-- Data records follows --

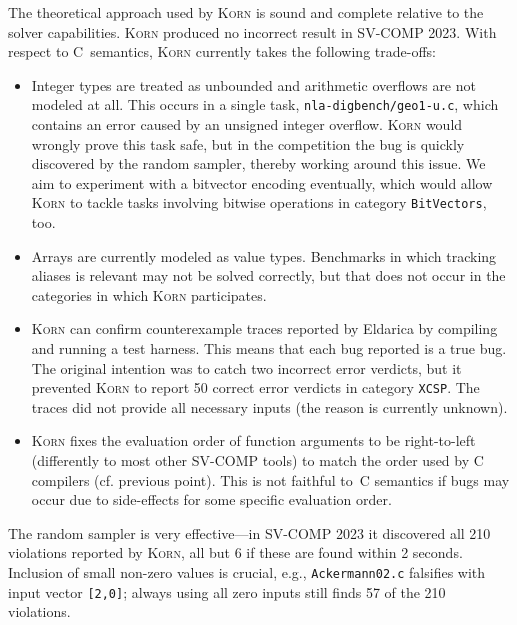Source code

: \documentclass{llncs}
\newcommand{\Korn}{\textsc{Korn}\xspace}
\begin{document}
The theoretical approach used by \Korn is sound and complete
relative to the solver capabilities.
\Korn produced no incorrect result in SV-COMP 2023.
With respect to C~semantics, \Korn currently takes the following trade-offs:
\begin{itemize}
\item Integer types are treated as unbounded and arithmetic overflows are not modeled at all.
 This occurs in a single task, \texttt{nla-digbench/geo1-u.c},
 which contains an error caused by an unsigned integer overflow.
 \Korn would wrongly prove this task safe,
 but in the competition the bug is quickly discovered by the random sampler,
 thereby working around this issue.
 We aim to experiment with a bitvector encoding eventually,
 which would allow \Korn to tackle tasks involving bitwise operations in category \texttt{BitVectors}, too.
\item Arrays are currently modeled as value types.
 Benchmarks in which tracking aliases is relevant
 may not be solved correctly, but that does not occur in the categories in which \Korn participates.
\item \Korn can confirm counterexample traces reported by Eldarica by compiling and running a test harness.
 This means that each bug reported is a true bug.
 The original intention was to catch two incorrect error verdicts,
 but it prevented \Korn to report 50 correct error verdicts in category \texttt{XCSP}.
 The traces did not provide all necessary inputs (the reason is currently unknown).
\item
 \Korn fixes the evaluation order of function arguments to be right-to-left (differently to most other SV-COMP tools)
 to match the order used by C compilers (cf. previous point).
 This is not faithful to~C semantics if bugs may occur due to side-effects
 for some specific evaluation order.
\end{itemize}

The random sampler is very effective---in SV-COMP 2023 it discovered
all 210 violations reported by \Korn, all but 6 if these are found within 2 seconds.
Inclusion of small non-zero values is crucial, e.g., \texttt{Ackermann02.c}
falsifies with input vector \texttt{[2,0]};
always using all zero inputs still finds 57 of the 210 violations.
\end{document}
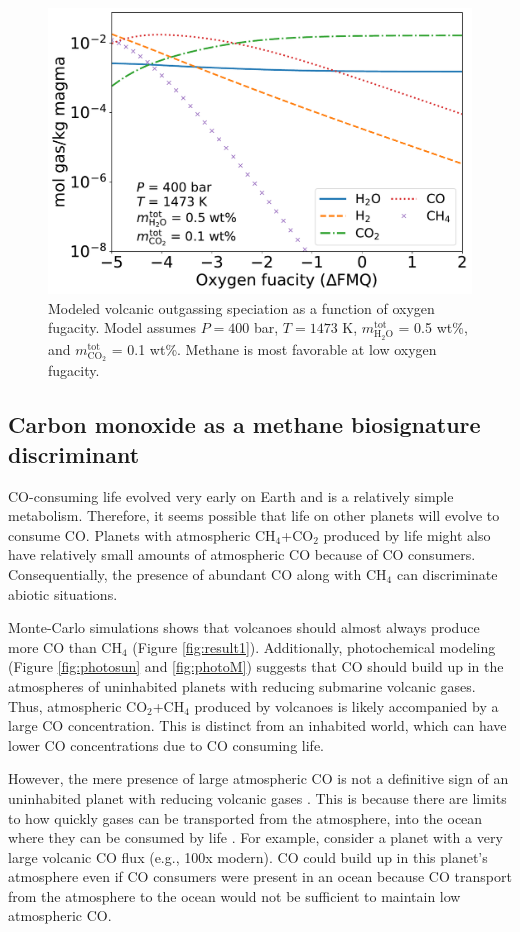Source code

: \begin{figure}
    \centering
    \includegraphics[width=10 cm]{tex/3methane/figures/fO2_dependence.pdf}
    \caption{Modeled volcanic outgassing speciation as a function of oxygen fugacity. Model assumes $P=400$ bar, $T=1473$ K, $m_\mathrm{H_2O}^\mathrm{tot}$ = 0.5 wt\%, and $m_\mathrm{CO_2}^\mathrm{tot}$ = 0.1 wt\%. Methane is most favorable at low oxygen fugacity.}
    \label{fig:fO2}
\end{figure}

\subsection{Carbon monoxide as a methane biosignature discriminant} \label{sec:CO_disc}

CO-consuming life evolved very early on Earth \citep{Adam_2018} and is a relatively simple metabolism. Therefore, it seems possible that life on other planets will evolve to consume CO. Planets with atmospheric CH$_4$+CO$_2$ produced by life might also have relatively small amounts of atmospheric CO because of CO consumers. Consequentially, the presence of abundant CO along with CH$_4$ can discriminate abiotic situations.

Monte-Carlo simulations shows that volcanoes should almost always produce more CO than CH$_4$ (Figure \ref{fig:result1}). Additionally, photochemical modeling (Figure \ref{fig:photosun} and \ref{fig:photoM}) suggests that CO should build up in the atmospheres of uninhabited planets with reducing submarine volcanic gases. Thus, atmospheric CO$_2$+CH$_4$ produced by volcanoes is likely accompanied by a large CO concentration. This is distinct from an inhabited world, which can have lower CO concentrations due to CO consuming life. 

However, the mere presence of large atmospheric CO is not a definitive sign of an uninhabited planet with reducing volcanic gases \citep{Schwieterman_2019}. This is because there are limits to how quickly gases can be transported from the atmosphere, into the ocean where they can be consumed by life \citep{Kharecha_2005}. For example, consider a planet with a very large volcanic CO flux (e.g., 100x modern). CO could build up in this planet's atmosphere even if CO consumers were present in an ocean because CO transport from the atmosphere to the ocean would not be sufficient to maintain low atmospheric CO.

-- Data records concluded --

The listing should be transcribed exactly. No picture is to appear in the transcription.

== Output for this exercise ==
Source code

: \documentclass{llncs}
\newcommand{\Korn}{\textsc{Korn}\xspace}
\begin{document}
The theoretical approach used by \Korn is sound and complete
relative to the solver capabilities.
\Korn produced no incorrect result in SV-COMP 2023.
With respect to C~semantics, \Korn currently takes the following trade-offs:
\begin{itemize}
\item Integer types are treated as unbounded and arithmetic overflows are not modeled at all.
 This occurs in a single task, \texttt{nla-digbench/geo1-u.c},
 which contains an error caused by an unsigned integer overflow.
 \Korn would wrongly prove this task safe,
 but in the competition the bug is quickly discovered by the random sampler,
 thereby working around this issue.
 We aim to experiment with a bitvector encoding eventually,
 which would allow \Korn to tackle tasks involving bitwise operations in category \texttt{BitVectors}, too.
\item Arrays are currently modeled as value types.
 Benchmarks in which tracking aliases is relevant
 may not be solved correctly, but that does not occur in the categories in which \Korn participates.
\item \Korn can confirm counterexample traces reported by Eldarica by compiling and running a test harness.
 This means that each bug reported is a true bug.
 The original intention was to catch two incorrect error verdicts,
 but it prevented \Korn to report 50 correct error verdicts in category \texttt{XCSP}.
 The traces did not provide all necessary inputs (the reason is currently unknown).
\item
 \Korn fixes the evaluation order of function arguments to be right-to-left (differently to most other SV-COMP tools)
 to match the order used by C compilers (cf. previous point).
 This is not faithful to~C semantics if bugs may occur due to side-effects
 for some specific evaluation order.
\end{itemize}

The random sampler is very effective---in SV-COMP 2023 it discovered
all 210 violations reported by \Korn, all but 6 if these are found within 2 seconds.
Inclusion of small non-zero values is crucial, e.g., \texttt{Ackermann02.c}
falsifies with input vector \texttt{[2,0]};
always using all zero inputs still finds 57 of the 210 violations.
\end{document}
Source code

: \begin{figure}
    \centering
    \includegraphics[width=10 cm]{tex/3methane/figures/fO2_dependence.pdf}
    \caption{Modeled volcanic outgassing speciation as a function of oxygen fugacity. Model assumes $P=400$ bar, $T=1473$ K, $m_\mathrm{H_2O}^\mathrm{tot}$ = 0.5 wt\%, and $m_\mathrm{CO_2}^\mathrm{tot}$ = 0.1 wt\%. Methane is most favorable at low oxygen fugacity.}
    \label{fig:fO2}
\end{figure}

\subsection{Carbon monoxide as a methane biosignature discriminant} \label{sec:CO_disc}

CO-consuming life evolved very early on Earth \citep{Adam_2018} and is a relatively simple metabolism. Therefore, it seems possible that life on other planets will evolve to consume CO. Planets with atmospheric CH$_4$+CO$_2$ produced by life might also have relatively small amounts of atmospheric CO because of CO consumers. Consequentially, the presence of abundant CO along with CH$_4$ can discriminate abiotic situations.

Monte-Carlo simulations shows that volcanoes should almost always produce more CO than CH$_4$ (Figure \ref{fig:result1}). Additionally, photochemical modeling (Figure \ref{fig:photosun} and \ref{fig:photoM}) suggests that CO should build up in the atmospheres of uninhabited planets with reducing submarine volcanic gases. Thus, atmospheric CO$_2$+CH$_4$ produced by volcanoes is likely accompanied by a large CO concentration. This is distinct from an inhabited world, which can have lower CO concentrations due to CO consuming life. 

However, the mere presence of large atmospheric CO is not a definitive sign of an uninhabited planet with reducing volcanic gases \citep{Schwieterman_2019}. This is because there are limits to how quickly gases can be transported from the atmosphere, into the ocean where they can be consumed by life \citep{Kharecha_2005}. For example, consider a planet with a very large volcanic CO flux (e.g., 100x modern). CO could build up in this planet's atmosphere even if CO consumers were present in an ocean because CO transport from the atmosphere to the ocean would not be sufficient to maintain low atmospheric CO.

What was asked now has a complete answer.